» Entries shown
▼

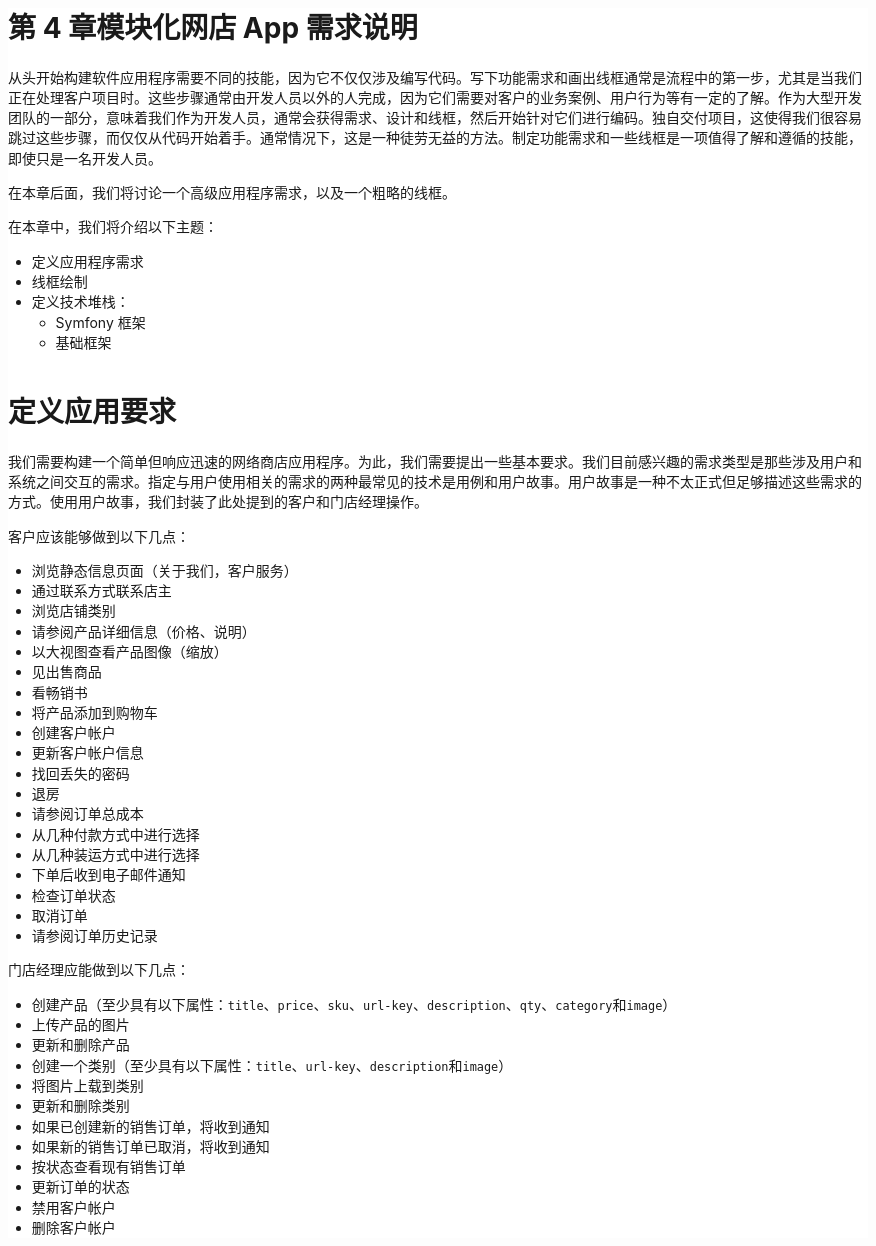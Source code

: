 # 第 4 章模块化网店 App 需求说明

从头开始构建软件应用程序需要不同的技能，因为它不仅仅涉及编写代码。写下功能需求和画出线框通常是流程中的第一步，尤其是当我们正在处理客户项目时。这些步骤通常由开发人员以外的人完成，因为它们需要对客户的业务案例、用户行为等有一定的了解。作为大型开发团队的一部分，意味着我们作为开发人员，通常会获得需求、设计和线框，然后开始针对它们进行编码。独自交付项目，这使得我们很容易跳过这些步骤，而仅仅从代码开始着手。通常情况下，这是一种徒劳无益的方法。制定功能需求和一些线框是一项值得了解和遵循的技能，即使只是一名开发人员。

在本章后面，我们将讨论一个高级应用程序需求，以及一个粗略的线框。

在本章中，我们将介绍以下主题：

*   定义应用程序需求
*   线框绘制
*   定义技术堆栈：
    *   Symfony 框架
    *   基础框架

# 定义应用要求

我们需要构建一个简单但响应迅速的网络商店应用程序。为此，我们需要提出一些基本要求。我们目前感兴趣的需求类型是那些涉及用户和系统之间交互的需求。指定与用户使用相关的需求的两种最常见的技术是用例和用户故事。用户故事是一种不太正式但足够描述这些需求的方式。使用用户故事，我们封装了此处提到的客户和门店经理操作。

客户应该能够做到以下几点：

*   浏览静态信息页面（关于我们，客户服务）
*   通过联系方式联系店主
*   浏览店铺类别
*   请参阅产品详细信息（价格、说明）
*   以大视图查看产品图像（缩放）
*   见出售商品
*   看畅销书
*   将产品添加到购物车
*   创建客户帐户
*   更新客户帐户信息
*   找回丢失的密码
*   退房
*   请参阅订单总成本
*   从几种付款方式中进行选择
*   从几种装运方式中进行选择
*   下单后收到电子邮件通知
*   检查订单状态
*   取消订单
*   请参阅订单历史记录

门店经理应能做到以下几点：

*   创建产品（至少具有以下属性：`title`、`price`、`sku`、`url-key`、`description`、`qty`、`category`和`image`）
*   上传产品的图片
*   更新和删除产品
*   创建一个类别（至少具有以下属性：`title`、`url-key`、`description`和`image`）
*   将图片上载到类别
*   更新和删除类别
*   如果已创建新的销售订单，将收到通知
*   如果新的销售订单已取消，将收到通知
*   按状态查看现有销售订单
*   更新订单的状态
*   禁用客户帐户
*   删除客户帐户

▲
▼

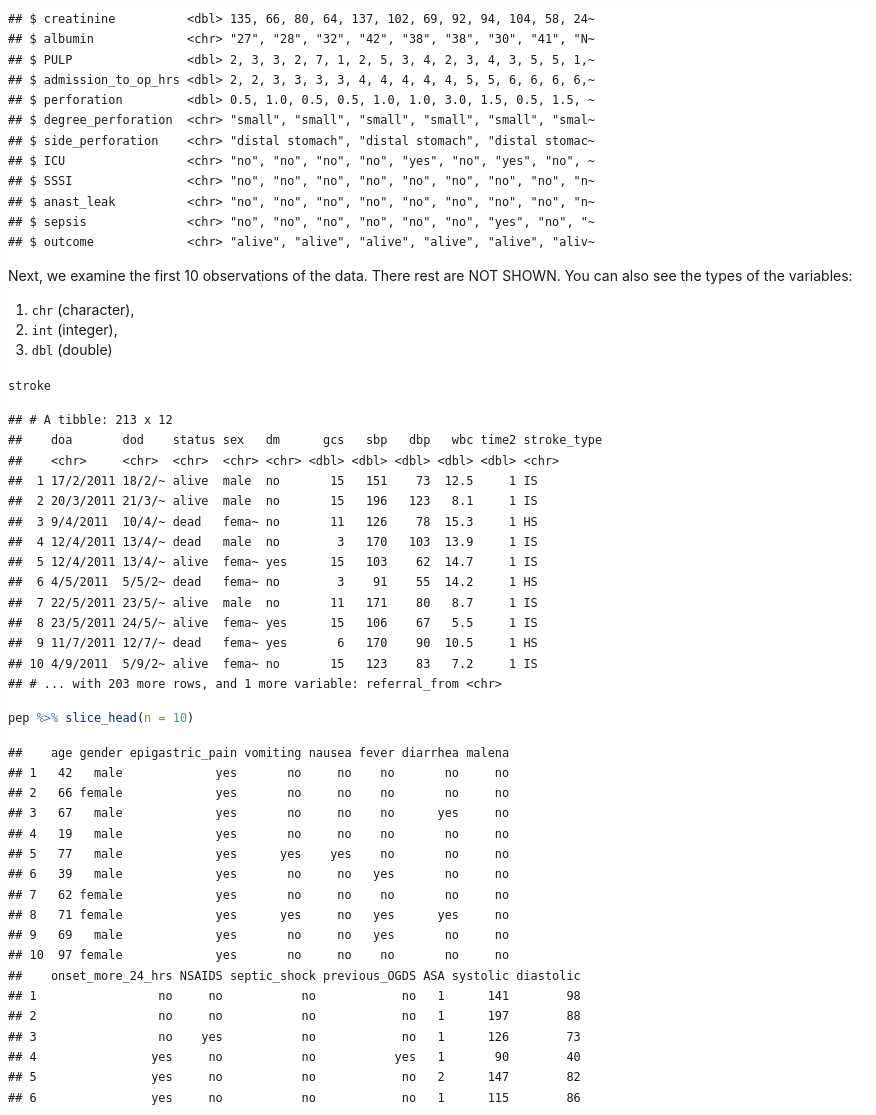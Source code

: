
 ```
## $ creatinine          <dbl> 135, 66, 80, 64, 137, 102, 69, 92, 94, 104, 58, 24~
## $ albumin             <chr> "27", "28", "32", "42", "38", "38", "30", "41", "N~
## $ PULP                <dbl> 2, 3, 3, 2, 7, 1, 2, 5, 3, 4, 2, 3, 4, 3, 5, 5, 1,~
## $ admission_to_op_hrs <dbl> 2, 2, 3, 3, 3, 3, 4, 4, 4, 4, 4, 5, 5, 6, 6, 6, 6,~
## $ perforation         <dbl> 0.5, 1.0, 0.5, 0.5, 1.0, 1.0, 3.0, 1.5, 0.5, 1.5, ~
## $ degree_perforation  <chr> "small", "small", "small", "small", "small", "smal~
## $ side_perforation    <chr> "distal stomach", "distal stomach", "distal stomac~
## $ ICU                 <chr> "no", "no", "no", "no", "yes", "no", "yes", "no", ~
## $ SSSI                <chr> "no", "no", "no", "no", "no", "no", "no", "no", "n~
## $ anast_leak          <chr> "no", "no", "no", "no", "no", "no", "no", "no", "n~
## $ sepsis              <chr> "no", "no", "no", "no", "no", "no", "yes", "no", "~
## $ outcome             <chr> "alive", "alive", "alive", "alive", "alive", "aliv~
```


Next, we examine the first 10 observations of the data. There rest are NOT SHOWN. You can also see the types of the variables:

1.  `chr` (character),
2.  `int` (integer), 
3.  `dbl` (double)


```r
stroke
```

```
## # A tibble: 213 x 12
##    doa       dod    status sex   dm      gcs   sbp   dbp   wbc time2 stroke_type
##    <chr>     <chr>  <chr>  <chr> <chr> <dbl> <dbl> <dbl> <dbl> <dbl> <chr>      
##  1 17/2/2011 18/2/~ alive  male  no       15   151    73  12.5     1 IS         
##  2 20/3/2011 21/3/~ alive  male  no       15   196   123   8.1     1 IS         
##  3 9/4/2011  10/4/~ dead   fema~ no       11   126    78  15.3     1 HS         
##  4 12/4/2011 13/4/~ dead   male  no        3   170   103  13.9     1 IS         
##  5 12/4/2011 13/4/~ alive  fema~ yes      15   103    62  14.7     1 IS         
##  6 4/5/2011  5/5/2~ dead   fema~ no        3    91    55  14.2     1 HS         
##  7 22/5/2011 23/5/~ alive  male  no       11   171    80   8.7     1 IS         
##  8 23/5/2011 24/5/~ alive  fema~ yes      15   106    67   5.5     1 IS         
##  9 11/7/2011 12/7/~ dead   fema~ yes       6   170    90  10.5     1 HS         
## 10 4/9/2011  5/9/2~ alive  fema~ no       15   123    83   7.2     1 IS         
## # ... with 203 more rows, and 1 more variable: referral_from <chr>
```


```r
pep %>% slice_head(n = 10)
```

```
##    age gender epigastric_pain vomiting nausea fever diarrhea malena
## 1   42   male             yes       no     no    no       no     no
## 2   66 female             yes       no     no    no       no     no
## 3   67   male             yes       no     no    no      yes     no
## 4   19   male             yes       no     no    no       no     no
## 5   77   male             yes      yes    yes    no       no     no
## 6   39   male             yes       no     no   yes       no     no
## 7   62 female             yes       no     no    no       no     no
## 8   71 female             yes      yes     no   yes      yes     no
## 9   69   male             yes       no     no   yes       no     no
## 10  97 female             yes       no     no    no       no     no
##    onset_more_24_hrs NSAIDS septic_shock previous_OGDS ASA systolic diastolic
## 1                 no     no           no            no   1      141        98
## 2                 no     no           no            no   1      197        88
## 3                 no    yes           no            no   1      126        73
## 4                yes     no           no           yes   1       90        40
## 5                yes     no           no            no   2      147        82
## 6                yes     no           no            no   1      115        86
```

▲

Wherever a line above contains "alive", copy that line.

» Answer to this task
## $ outcome             <chr> "alive", "alive", "alive", "alive", "alive", "aliv~
##  1 17/2/2011 18/2/~ alive  male  no       15   151    73  12.5     1 IS         
##  2 20/3/2011 21/3/~ alive  male  no       15   196   123   8.1     1 IS         
##  5 12/4/2011 13/4/~ alive  fema~ yes      15   103    62  14.7     1 IS         
##  7 22/5/2011 23/5/~ alive  male  no       11   171    80   8.7     1 IS         
##  8 23/5/2011 24/5/~ alive  fema~ yes      15   106    67   5.5     1 IS         
## 10 4/9/2011  5/9/2~ alive  fema~ no       15   123    83   7.2     1 IS         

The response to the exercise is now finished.